## HOW TO COMPLETE THIS TASK
Return the records exactly, from the first line through the "its peripheral length" line.

## MATERIALS PROVIDED
------------------------

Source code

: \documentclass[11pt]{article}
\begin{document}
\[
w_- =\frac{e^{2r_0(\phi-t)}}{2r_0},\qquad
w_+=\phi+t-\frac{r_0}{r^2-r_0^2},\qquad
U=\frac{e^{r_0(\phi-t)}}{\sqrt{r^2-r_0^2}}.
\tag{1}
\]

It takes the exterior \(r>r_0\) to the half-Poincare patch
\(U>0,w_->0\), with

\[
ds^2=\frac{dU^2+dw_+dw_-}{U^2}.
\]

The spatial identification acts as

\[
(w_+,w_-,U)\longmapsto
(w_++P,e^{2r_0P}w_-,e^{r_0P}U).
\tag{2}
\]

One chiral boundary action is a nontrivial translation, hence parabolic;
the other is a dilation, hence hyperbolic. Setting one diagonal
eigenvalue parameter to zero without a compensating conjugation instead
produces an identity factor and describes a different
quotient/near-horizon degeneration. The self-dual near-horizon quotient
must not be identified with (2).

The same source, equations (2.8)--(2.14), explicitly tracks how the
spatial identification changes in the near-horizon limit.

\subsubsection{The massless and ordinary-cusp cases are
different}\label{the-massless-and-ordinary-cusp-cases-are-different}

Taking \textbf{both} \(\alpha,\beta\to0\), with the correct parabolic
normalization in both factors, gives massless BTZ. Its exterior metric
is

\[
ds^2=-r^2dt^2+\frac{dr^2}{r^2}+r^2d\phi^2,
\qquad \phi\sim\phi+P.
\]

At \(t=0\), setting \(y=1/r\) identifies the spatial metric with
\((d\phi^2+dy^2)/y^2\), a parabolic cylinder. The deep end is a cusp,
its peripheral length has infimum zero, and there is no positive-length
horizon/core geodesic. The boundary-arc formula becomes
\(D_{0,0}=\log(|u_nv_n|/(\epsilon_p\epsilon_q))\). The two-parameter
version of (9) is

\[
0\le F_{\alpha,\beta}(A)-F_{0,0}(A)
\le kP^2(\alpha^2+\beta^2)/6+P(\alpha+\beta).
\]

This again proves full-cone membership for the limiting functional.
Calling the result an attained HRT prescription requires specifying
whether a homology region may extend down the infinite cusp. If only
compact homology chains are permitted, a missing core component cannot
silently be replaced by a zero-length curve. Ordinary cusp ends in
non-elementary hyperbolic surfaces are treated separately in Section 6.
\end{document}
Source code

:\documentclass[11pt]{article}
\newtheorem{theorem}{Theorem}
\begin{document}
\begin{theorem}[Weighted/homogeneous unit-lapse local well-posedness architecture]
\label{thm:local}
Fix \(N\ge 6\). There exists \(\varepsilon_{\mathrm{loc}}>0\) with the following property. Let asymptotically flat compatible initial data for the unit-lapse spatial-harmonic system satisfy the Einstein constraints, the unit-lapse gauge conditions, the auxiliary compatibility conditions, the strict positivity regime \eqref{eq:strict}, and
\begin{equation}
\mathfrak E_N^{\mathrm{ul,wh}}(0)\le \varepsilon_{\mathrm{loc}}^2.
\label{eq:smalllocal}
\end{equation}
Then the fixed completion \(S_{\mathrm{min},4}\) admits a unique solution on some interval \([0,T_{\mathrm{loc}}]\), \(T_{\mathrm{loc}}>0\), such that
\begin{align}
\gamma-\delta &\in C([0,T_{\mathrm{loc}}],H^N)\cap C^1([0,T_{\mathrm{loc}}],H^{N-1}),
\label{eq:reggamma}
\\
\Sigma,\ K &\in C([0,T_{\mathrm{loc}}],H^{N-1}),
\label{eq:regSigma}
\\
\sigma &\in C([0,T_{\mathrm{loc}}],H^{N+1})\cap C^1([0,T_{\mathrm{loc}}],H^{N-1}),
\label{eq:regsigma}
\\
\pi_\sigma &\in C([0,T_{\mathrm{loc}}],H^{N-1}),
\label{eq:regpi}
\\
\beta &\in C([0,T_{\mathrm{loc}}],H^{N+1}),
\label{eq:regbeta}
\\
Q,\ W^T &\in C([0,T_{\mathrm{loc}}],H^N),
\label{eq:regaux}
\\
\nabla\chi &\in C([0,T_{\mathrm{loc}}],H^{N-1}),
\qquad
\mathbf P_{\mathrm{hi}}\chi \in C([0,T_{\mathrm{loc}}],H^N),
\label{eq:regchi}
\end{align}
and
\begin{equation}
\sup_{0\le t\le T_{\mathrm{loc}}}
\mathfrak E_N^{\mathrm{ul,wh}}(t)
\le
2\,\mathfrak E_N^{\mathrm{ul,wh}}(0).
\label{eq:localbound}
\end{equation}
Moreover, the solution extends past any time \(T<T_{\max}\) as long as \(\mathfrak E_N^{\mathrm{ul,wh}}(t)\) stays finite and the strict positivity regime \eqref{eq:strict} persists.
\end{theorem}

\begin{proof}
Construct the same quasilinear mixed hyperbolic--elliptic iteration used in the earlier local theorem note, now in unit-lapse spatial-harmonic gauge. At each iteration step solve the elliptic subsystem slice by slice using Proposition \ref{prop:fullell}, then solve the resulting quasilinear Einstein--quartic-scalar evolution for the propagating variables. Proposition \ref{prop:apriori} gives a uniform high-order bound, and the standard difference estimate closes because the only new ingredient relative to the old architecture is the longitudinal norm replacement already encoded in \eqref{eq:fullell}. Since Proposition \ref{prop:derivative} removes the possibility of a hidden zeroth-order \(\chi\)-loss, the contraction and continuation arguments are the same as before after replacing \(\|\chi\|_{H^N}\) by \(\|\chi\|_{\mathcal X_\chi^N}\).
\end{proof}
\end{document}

------------------------

## ANSWER SPACE
Source code

: \documentclass[11pt]{article}
\begin{document}
\[
w_- =\frac{e^{2r_0(\phi-t)}}{2r_0},\qquad
w_+=\phi+t-\frac{r_0}{r^2-r_0^2},\qquad
U=\frac{e^{r_0(\phi-t)}}{\sqrt{r^2-r_0^2}}.
\tag{1}
\]

It takes the exterior \(r>r_0\) to the half-Poincare patch
\(U>0,w_->0\), with

\[
ds^2=\frac{dU^2+dw_+dw_-}{U^2}.
\]

The spatial identification acts as

\[
(w_+,w_-,U)\longmapsto
(w_++P,e^{2r_0P}w_-,e^{r_0P}U).
\tag{2}
\]

One chiral boundary action is a nontrivial translation, hence parabolic;
the other is a dilation, hence hyperbolic. Setting one diagonal
eigenvalue parameter to zero without a compensating conjugation instead
produces an identity factor and describes a different
quotient/near-horizon degeneration. The self-dual near-horizon quotient
must not be identified with (2).

The same source, equations (2.8)--(2.14), explicitly tracks how the
spatial identification changes in the near-horizon limit.

\subsubsection{The massless and ordinary-cusp cases are
different}\label{the-massless-and-ordinary-cusp-cases-are-different}

Taking \textbf{both} \(\alpha,\beta\to0\), with the correct parabolic
normalization in both factors, gives massless BTZ. Its exterior metric
is

\[
ds^2=-r^2dt^2+\frac{dr^2}{r^2}+r^2d\phi^2,
\qquad \phi\sim\phi+P.
\]

At \(t=0\), setting \(y=1/r\) identifies the spatial metric with
\((d\phi^2+dy^2)/y^2\), a parabolic cylinder. The deep end is a cusp,
its peripheral length has infimum zero, and there is no positive-length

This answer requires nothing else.